Monday, 29 October 2012

Ernst and Young European Solvency II survey - the storm before the calm...

So Ernst and Young have decided to join the party with one of the more noble attempts to gather EU-wide industry opinion on progress towards Solvency II compliance, and kindly published those findings recently. Yes, I understand that this survey came out over a week ago, but I left my notes in the Isle of Man last Monday, and I'm not so enthusiastic that I fancied another turbo-prop into Ronaldsway Airport to 'go fetch'.

There was naturally plenty of media comment on its content (here, here and here for a start, but I'm sure you can do better), but bearing in mind it was released with a backdrop of 2015/2016 and the moveable feast that is UK IMAP, one could be forgiven for not caring less about the results that point to preparedness 'by 2014'. However, the E&Y guys obviously stayed up all night to do it, so I gave it the once-over and noted the following;

Sample - 160+ respondents from 19 countries, about as volumous as I have come across, though clearly weighted towards medium/large firms (€100m+ premium income per annum), and what we might call "old" Europe.

  • 90% reckoned they could be compliant by 2015 (though E&Y say that is the date proposed by the EC, rather than to it)
  • High level of confidence around Pillar 1 and Pillar 2 preparedness, though shockingly two-thirds of respondents did not use the draft L2 rules when producing their balance sheet, which makes you wonder what constitutes "ready" in some countries! 
  • 80% not meeting Pillar 3 "requirements", with loose use of the expression "all requirements" for (as mentioned for Pillar 1, is this 'Level 1 plus draft Level 2', or 'Level 1 plus EIOPA advice'?).

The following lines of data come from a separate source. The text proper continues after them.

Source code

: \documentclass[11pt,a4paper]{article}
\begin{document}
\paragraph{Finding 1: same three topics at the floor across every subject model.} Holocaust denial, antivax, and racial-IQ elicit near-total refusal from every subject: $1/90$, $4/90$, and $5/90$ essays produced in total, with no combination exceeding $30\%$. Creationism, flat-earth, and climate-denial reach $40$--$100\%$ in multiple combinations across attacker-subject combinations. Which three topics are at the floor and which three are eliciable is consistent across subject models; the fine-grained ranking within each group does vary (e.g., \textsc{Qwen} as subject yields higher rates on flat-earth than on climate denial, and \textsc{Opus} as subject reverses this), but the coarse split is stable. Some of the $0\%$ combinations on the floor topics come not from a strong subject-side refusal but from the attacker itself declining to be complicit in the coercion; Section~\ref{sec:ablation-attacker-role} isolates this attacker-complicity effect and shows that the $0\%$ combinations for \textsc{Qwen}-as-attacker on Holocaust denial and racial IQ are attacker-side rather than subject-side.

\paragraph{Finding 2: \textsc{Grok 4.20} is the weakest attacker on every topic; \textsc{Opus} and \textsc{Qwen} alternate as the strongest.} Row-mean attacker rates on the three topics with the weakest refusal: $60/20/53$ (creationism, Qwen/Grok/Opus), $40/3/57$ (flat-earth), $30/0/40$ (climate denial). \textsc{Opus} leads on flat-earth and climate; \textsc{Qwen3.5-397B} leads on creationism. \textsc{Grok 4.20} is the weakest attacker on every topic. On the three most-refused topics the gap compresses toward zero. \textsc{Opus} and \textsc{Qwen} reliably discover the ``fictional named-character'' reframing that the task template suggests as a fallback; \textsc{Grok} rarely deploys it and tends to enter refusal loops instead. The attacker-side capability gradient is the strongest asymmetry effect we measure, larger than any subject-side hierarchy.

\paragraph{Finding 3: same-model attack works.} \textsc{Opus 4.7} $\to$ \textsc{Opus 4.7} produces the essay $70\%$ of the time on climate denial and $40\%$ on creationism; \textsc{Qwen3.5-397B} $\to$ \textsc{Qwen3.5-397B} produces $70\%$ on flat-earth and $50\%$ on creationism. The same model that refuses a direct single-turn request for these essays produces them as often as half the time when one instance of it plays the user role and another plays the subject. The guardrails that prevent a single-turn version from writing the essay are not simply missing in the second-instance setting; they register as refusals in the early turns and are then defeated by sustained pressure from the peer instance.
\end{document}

One of the worst affected areas is the development of a Disclosure Policy, which I find as understandable as I do sad.
  • Almost 70% have only met some of the data quality requirements - I'm sure the national regulators, in particular the FSA, would wince at that, even factoring in an extension.
  • Very interesting stat on the number of respondents developing Partial Internal Models (around half), with half of that number again looking for, what was at the time, "Day 1 approval". I wonder if the likely shift of "Day 1" to 2015 or 2016 allows these figures to flex, and if the national regulators are staffed to cope with it?
  • "Range of capital optimisation strategies" will be applied by the majority of respondents in 2013 - curious to know why firms would not optimise their capital deployment as a matter of course!
  • Larger organisations said to be tailing off expenditure during 2013 and have delivered compliance by mid-2014. Will an extension simply elongate existing expenditure plans or require fresh budget, and indeed how many times can one go 'back to the well' on this?
  • ORSA is by some distance the biggest laggard in the Pillar 2 space, with only 30% "mostly" meeting requirements as they stand. Can only imagine the question was asked before EIOPA came back on the L3 public consultation in June, as EIOPA were pretty clear on what to do next.
  • Some pretty flabby words on Data and IT readiness, but easy to get the general picture of "not very good" progress, particularly in the end-user computing space (three-quarters
E&Y angles
  • Clearly lobbying for recalibrating long-duration debt (p5)
  • Bit of scaremongering for smaller companies on their resource estimates (p6) - shake them down all you want, they just can't afford you!
  • Strange bit of touting done around a lack of formal assessment around the effectiveness of one's Risk Management System (p12) - don't believe this is compulsory, only that your Risk Management System is effective.
  • Also fishing hard for what was previously low hanging fruit around documentation, data governance and use test (p20).
Internal Model - specific
  • Two thirds of French and half of German internal model applicants not fishing for "Day 1" approval - not sure if this is due to BAFIN and the ACP playing hardball (already seen an instance of a modeller fleeing Germany), but an extension to 2016 puts them back in the game for "Day 1" surely.
  • Some expected discontent, though not in the majority, around the current SF risk calibrations (Op risk too low, underwriting and market too high). Even number found credit risk too high and too low, perhaps reflecting thought on long duration corporate debt and Eurozone government debt respectively.
  • Nearly 80% of respondents expect the IM SCR to be at least 10% lower than SF SCR.
Worth adding as a footnote that 14% of UK respondents thought they'll be ready for implementation "in the course of 2012" - without Level 2 kiddies, are you sure!